Как часто бывало в жизни Ли, его сомнения разрешились тут же.

Он не сразу заметил, что в проходе возле него утвердился какой-то громила, и что насмешливый взгляд этого громилы уже некоторое время блуждает по его лицу и фигуре. Поймав ответный взгляд Ли, громила растянул в улыбке свою пасть и сказал:

— Что, жидок, выходить собрался? Там на травке я тебя и прихлопну — одним меньше станет.

Ли не сразу понял, что эта тирада была обращена к нему, а когда понял, то спокойно спросил:

— Вам что-нибудь мешает?

— Жиды мне мешают, и ты — в частности. С тебя я и начну…

И тут Ли услышал внятно произнесенное слово «Смерть». Он знал, что это — Приговор, но не знал — кому.

Но даже если это и был Их приговор, Ли этого было мало: он еще должен был вынести свой приговор, а на все судопроизводство и исполнение приговора ему оставалось не более четырех минут.

— И вы что — можете вот так, ни с того ни с сего избить старого человека? — этим вопросом Ли немедленно начал судебное расследование.

— Во-первых, не старого человека, а старого жида, а во-вторых, не избить, а убить! — был ответ.

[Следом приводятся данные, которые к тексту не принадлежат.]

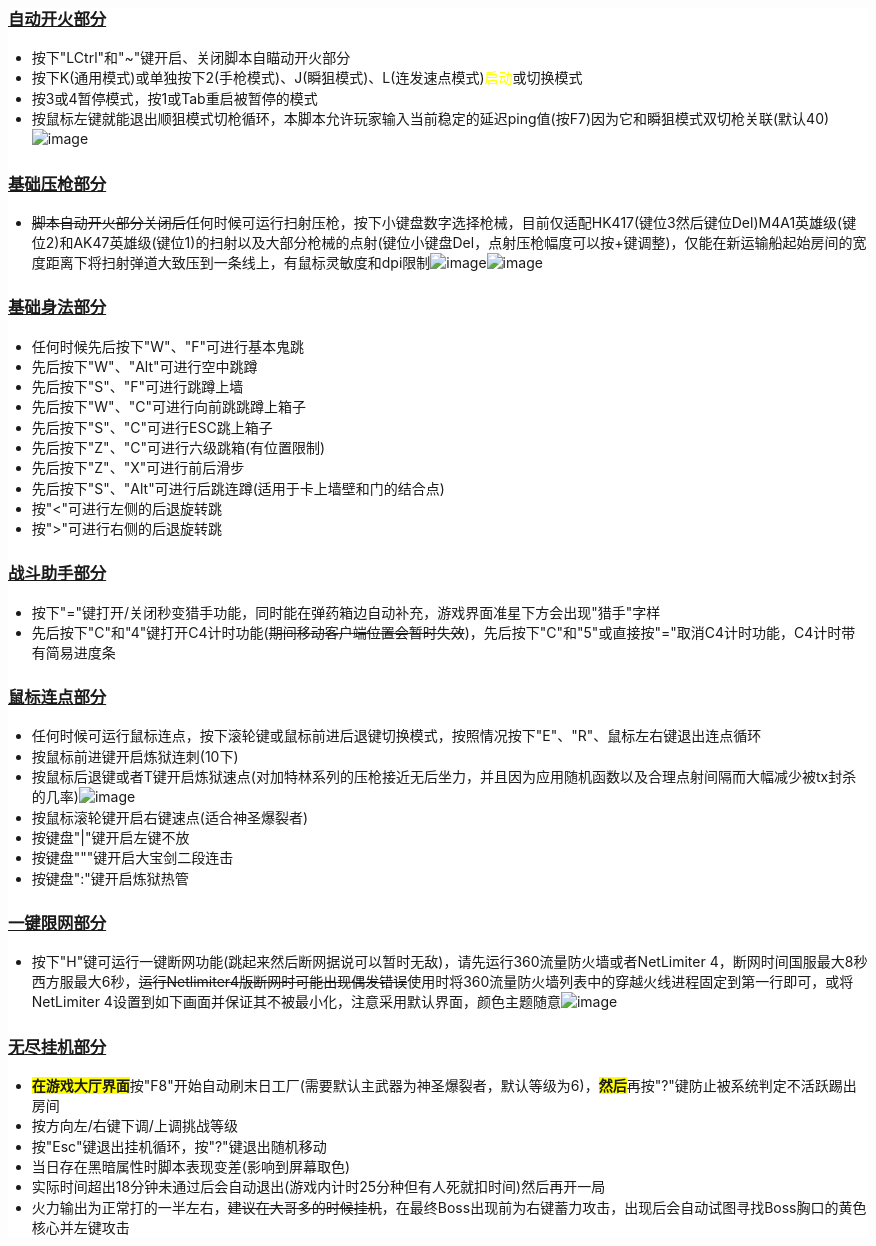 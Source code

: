 ### <u>自动开火部分</u>
* 按下"LCtrl"和"~"键开启、关闭脚本自瞄动开火部分
* 按下K(通用模式)或单独按下2(手枪模式)、J(瞬狙模式)、L(连发速点模式)<font style="color: #FFFF00">启动</font>或切换模式
* 按3或4暂停模式，按1或Tab重启被暂停的模式
* 按鼠标左键就能退出顺狙模式切枪循环，本脚本允许玩家输入当前稳定的延迟ping值(按F7)因为它和瞬狙模式双切枪关联(默认40)![image](PDF_Images/输入ping值.png)

### <u>基础压枪部分</u>
* ~~脚本自动开火部分关闭后~~任何时候可运行扫射压枪，按下小键盘数字选择枪械，目前仅适配HK417(键位3然后键位Del)M4A1英雄级(键位2)和AK47英雄级(键位1)的扫射以及大部分枪械的点射(键位小键盘Del，点射压枪幅度可以按+键调整)，仅能在新运输船起始房间的宽度距离下将扫射弹道大致压到一条线上，有鼠标灵敏度和dpi限制![image](PDF_Images/简易AK47压枪.png)![image](PDF_Images/简易M4A1压枪.png)

### <u>基础身法部分</u>
* 任何时候先后按下"W"、"F"可进行基本鬼跳
* 先后按下"W"、"Alt"可进行空中跳蹲
* 先后按下"S"、"F"可进行跳蹲上墙
* 先后按下"W"、"C"可进行向前跳跳蹲上箱子
* 先后按下"S"、"C"可进行ESC跳上箱子
* 先后按下"Z"、"C"可进行六级跳箱(有位置限制)
* 先后按下"Z"、"X"可进行前后滑步
* 先后按下"S"、"Alt"可进行后跳连蹲(适用于卡上墙壁和门的结合点)
* 按"<"可进行左侧的后退旋转跳
* 按">"可进行右侧的后退旋转跳

### <u>战斗助手部分</u>
* 按下"="键打开/关闭秒变猎手功能，同时能在弹药箱边自动补充，游戏界面准星下方会出现"猎手"字样
* 先后按下"C"和"4"键打开C4计时功能(~~期间移动客户端位置会暂时失效~~)，先后按下"C"和"5"或直接按"="取消C4计时功能，C4计时带有简易进度条

### <u>鼠标连点部分</u>
* 任何时候可运行鼠标连点，按下滚轮键或鼠标前进后退键切换模式，按照情况按下"E"、"R"、鼠标左右键退出连点循环
* 按鼠标前进键开启炼狱连刺(10下)
* 按鼠标后退键或者T键开启炼狱速点(对加特林系列的压枪接近无后坐力，并且因为应用随机函数以及合理点射间隔而大幅减少被tx封杀的几率)![image](PDF_Images/加特林速点.png)
* 按鼠标滚轮键开启右键速点(适合神圣爆裂者)
* 按键盘"|"键开启左键不放
* 按键盘"""键开启大宝剑二段连击
* 按键盘":"键开启炼狱热管

### <u>一键限网部分</u>
* 按下"H"键可运行一键断网功能(跳起来然后断网据说可以暂时无敌)，请先运行360流量防火墙或者NetLimiter 4，断网时间国服最大8秒西方服最大6秒，~~运行Netlimiter4版断网时可能出现偶发错误~~使用时将360流量防火墙列表中的穿越火线进程固定到第一行即可，或将NetLimiter 4设置到如下画面并保证其不被最小化，注意采用默认界面，颜色主题随意![image](PDF_Images/NetLimiter%204%20Pro.png)

### <u>无尽挂机部分</u>
* <font style="background: #FFFF00">**在游戏大厅界面**</font>按"F8"开始自动刷末日工厂(需要默认主武器为神圣爆裂者，默认等级为6)，<font style="background: #FFFF00">**然后**</font>再按"?"键防止被系统判定不活跃踢出房间
* 按方向左/右键下调/上调挑战等级
* 按"Esc"键退出挂机循环，按"?"键退出随机移动
* 当日存在黑暗属性时脚本表现变差(影响到屏幕取色)
* 实际时间超出18分钟未通过后会自动退出(游戏内计时25分种但有人死就扣时间)然后再开一局
* 火力输出为正常打的一半左右，~~建议在大哥多的时候挂机~~，在最终Boss出现前为右键蓄力攻击，出现后会自动试图寻找Boss胸口的黄色核心并左键攻击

Весь этот диалог происходил при полном молчании «известных своей человечностью и отзывчивостью советских людей», заполнявших салон троллейбуса и «готовых всегда и бескорыстно прийти на помощь товарищу, попавшему в беду». Только когда громила протянул лапу и попытался надвинуть Ли на глаза козырек его кепочки, которой он прикрывал от солнечных лучей свою лысеющую голову, какая-то старушка, приняв движение громилы за удар, взвизгнула:

— Что дееться! Среди бела дня… — и замолчала.

Следствие было закончено, Приговор подтвержден, и Ли приступил к его исполнению. Он резко бросил взгляд за правое плечо громилы, и тот автоматически стал поворачивать голову вправо и чуть вверх, чтобы посмотреть, кто там перемигивается с Ли. Второй ошибкой громилы была его уверенность в полной беспомощности Ли, поскольку одна его рука была занята тяжелым портфелем, а в другой был посох. Но Ли просто разжал ладони, и портфель и посох полетели вниз, а через секунду кулак его правой руки врезался в едва заметный кадык громилы, неосторожно подставленный под удар.